The U.S. Supreme Court today, in American Express v. Italian Colors Restaurant, issued another stinging blow to consumers, employees and small businesses injured by corporate wrongdoing. The decision increases the ability of companies to use arbitration to suppress claims based on illegal conduct that harms many people. Specifically, the Court held that companies can enforce arbitration clauses that ban class actions even when class actions are the only economically feasible way of pursuing claims because the costs of arbitrating individually exceed the possible recovery for any one person.
The decision will allow companies to get off scot-free in many cases where their actions have inflicted small – or even not-so-small – amounts of damages on large numbers of people. As Justice Elena Kagan stated in her dissent, the decision allows defendants in such cases to insulate themselves from liability even if they have in fact violated the law.
The case that gave rise to the ruling is a good example. The claim is that American Express violated antitrust laws by requiring small businesses that accept its charge cards also to accept its credit cards. The high swipe fees the merchants had to pay for the credit cards cost them and consumers money — lots of it. But each individual merchant lost only a few thousand dollars. Proving an antitrust claim, which requires sophisticated expert testimony and market studies, costs hundreds of thousands of dollars. So a class action was the only way to go. But American Express’s arbitration clauses banned class actions and required each merchant to arbitrate individually. Now that the Supreme Court has ruled that those clauses are enforceable, there appears to be no way for the claims to go forward, and the merchants will have no chance to obtain compensation for the millions of dollars in damages that they say American Express inflicted on them as a group.
Justice Kagan’s dissent carefully explains that the Federal Arbitration Act (FAA) was never intended to permit this result: The Act is supposed to be about resolving disputes by arbitration, not preventing them from being resolved. But her dissent is, unfortunately, just that — a dissent.

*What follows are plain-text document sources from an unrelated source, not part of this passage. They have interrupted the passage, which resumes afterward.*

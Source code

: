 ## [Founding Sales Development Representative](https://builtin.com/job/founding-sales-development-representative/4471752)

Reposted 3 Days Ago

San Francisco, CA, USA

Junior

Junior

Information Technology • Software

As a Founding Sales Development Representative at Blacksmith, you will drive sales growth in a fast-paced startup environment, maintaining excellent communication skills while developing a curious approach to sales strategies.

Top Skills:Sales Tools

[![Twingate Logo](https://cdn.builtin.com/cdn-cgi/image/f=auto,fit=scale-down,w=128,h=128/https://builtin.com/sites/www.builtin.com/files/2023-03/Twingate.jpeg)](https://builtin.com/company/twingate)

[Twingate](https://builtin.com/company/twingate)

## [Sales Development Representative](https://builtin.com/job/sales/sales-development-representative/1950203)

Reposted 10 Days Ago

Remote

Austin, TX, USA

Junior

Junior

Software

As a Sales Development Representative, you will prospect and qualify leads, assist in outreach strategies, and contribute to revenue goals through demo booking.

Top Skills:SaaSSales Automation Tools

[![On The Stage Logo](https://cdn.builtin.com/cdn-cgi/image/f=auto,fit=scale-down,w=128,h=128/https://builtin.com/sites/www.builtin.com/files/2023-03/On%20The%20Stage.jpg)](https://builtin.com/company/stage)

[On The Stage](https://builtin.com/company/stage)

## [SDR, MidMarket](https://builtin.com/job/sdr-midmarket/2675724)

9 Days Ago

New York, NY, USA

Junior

Today’s result, in which a well-established five-Justice majority on the Court carries the project of placing arbitration ahead of people’s rights one step further, underscores the need for Congress to pass the Arbitration Fairness Act (AFA), S. 878 and H.R. 1844. The AFA would reform the FAA to prevent companies from opting out of the civil justice system and forcing customers and employees into an alternative system that is rigged against them.